▶ TASK TO COMPLETE:
From the records, return each line that has the word "highlighting" in it.

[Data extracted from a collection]
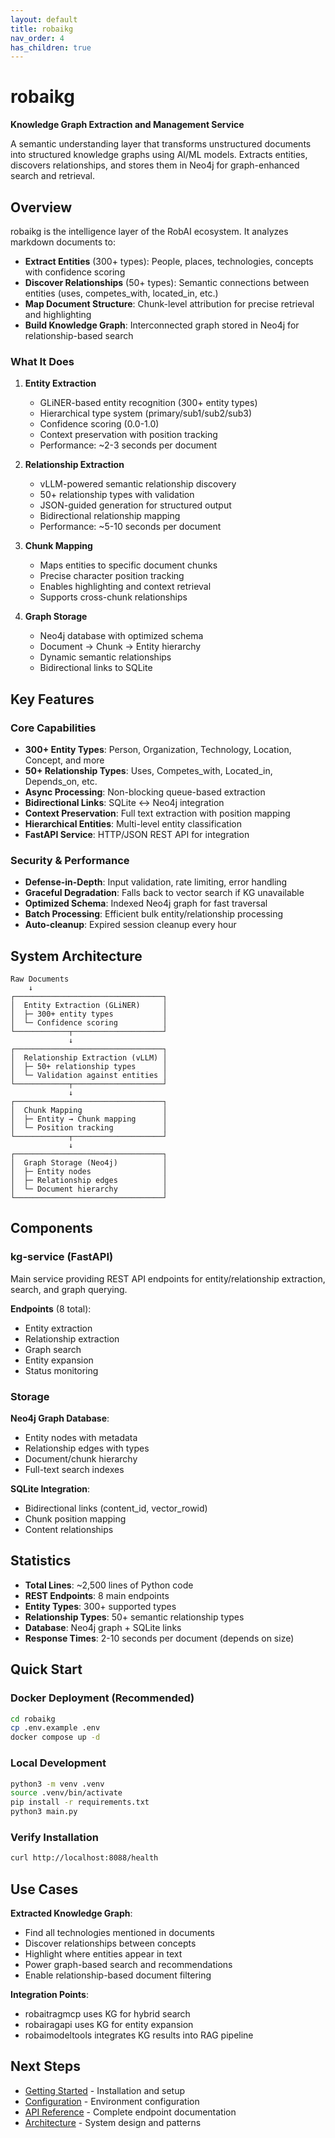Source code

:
 ```yaml
---
layout: default
title: robaikg
nav_order: 4
has_children: true
---
```


# robaikg

**Knowledge Graph Extraction and Management Service**

A semantic understanding layer that transforms unstructured documents into structured knowledge graphs using AI/ML models. Extracts entities, discovers relationships, and stores them in Neo4j for graph-enhanced search and retrieval.

## Overview

robaikg is the intelligence layer of the RobAI ecosystem. It analyzes markdown documents to:

- **Extract Entities** (300+ types): People, places, technologies, concepts with confidence scoring
- **Discover Relationships** (50+ types): Semantic connections between entities (uses, competes_with, located_in, etc.)
- **Map Document Structure**: Chunk-level attribution for precise retrieval and highlighting
- **Build Knowledge Graph**: Interconnected graph stored in Neo4j for relationship-based search

### What It Does

1. **Entity Extraction**
   - GLiNER-based entity recognition (300+ entity types)
   - Hierarchical type system (primary/sub1/sub2/sub3)
   - Confidence scoring (0.0-1.0)
   - Context preservation with position tracking
   - Performance: ~2-3 seconds per document

2. **Relationship Extraction**
   - vLLM-powered semantic relationship discovery
   - 50+ relationship types with validation
   - JSON-guided generation for structured output
   - Bidirectional relationship mapping
   - Performance: ~5-10 seconds per document

3. **Chunk Mapping**
   - Maps entities to specific document chunks
   - Precise character position tracking
   - Enables highlighting and context retrieval
   - Supports cross-chunk relationships

4. **Graph Storage**
   - Neo4j database with optimized schema
   - Document → Chunk → Entity hierarchy
   - Dynamic semantic relationships
   - Bidirectional links to SQLite

## Key Features

### Core Capabilities

- **300+ Entity Types**: Person, Organization, Technology, Location, Concept, and more
- **50+ Relationship Types**: Uses, Competes_with, Located_in, Depends_on, etc.
- **Async Processing**: Non-blocking queue-based extraction
- **Bidirectional Links**: SQLite ↔ Neo4j integration
- **Context Preservation**: Full text extraction with position mapping
- **Hierarchical Entities**: Multi-level entity classification
- **FastAPI Service**: HTTP/JSON REST API for integration

### Security & Performance

- **Defense-in-Depth**: Input validation, rate limiting, error handling
- **Graceful Degradation**: Falls back to vector search if KG unavailable
- **Optimized Schema**: Indexed Neo4j graph for fast traversal
- **Batch Processing**: Efficient bulk entity/relationship processing
- **Auto-cleanup**: Expired session cleanup every hour

## System Architecture

```
Raw Documents
    ↓
┌─────────────────────────────────┐
│  Entity Extraction (GLiNER)     │
│  ├─ 300+ entity types           │
│  └─ Confidence scoring          │
└────────────┬────────────────────┘
             ↓
┌─────────────────────────────────┐
│  Relationship Extraction (vLLM) │
│  ├─ 50+ relationship types      │
│  └─ Validation against entities │
└────────────┬────────────────────┘
             ↓
┌─────────────────────────────────┐
│  Chunk Mapping                  │
│  ├─ Entity → Chunk mapping      │
│  └─ Position tracking           │
└────────────┬────────────────────┘
             ↓
┌─────────────────────────────────┐
│  Graph Storage (Neo4j)          │
│  ├─ Entity nodes                │
│  ├─ Relationship edges          │
│  └─ Document hierarchy          │
└─────────────────────────────────┘
```

## Components

### kg-service (FastAPI)

Main service providing REST API endpoints for entity/relationship extraction, search, and graph querying.

**Endpoints** (8 total):
- Entity extraction
- Relationship extraction
- Graph search
- Entity expansion
- Status monitoring

### Storage

**Neo4j Graph Database**:
- Entity nodes with metadata
- Relationship edges with types
- Document/chunk hierarchy
- Full-text search indexes

**SQLite Integration**:
- Bidirectional links (content_id, vector_rowid)
- Chunk position mapping
- Content relationships

## Statistics

- **Total Lines**: ~2,500 lines of Python code
- **REST Endpoints**: 8 main endpoints
- **Entity Types**: 300+ supported types
- **Relationship Types**: 50+ semantic relationship types
- **Database**: Neo4j graph + SQLite links
- **Response Times**: 2-10 seconds per document (depends on size)

## Quick Start

### Docker Deployment (Recommended)

```bash
cd robaikg
cp .env.example .env
docker compose up -d
```

### Local Development

```bash
python3 -m venv .venv
source .venv/bin/activate
pip install -r requirements.txt
python3 main.py
```

### Verify Installation

```bash
curl http://localhost:8088/health
```

## Use Cases

**Extracted Knowledge Graph**:
- Find all technologies mentioned in documents
- Discover relationships between concepts
- Highlight where entities appear in text
- Power graph-based search and recommendations
- Enable relationship-based document filtering

**Integration Points**:
- robaitragmcp uses KG for hybrid search
- robairagapi uses KG for entity expansion
- robaimodeltools integrates KG results into RAG pipeline

## Next Steps

- [Getting Started](getting-started.html) - Installation and setup
- [Configuration](configuration.html) - Environment configuration
- [API Reference](api-reference.html) - Complete endpoint documentation
- [Architecture](architecture.html) - System design and patterns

▶ SOLVED EXERCISE:
- **Map Document Structure**: Chunk-level attribution for precise retrieval and highlighting
   - Enables highlighting and context retrieval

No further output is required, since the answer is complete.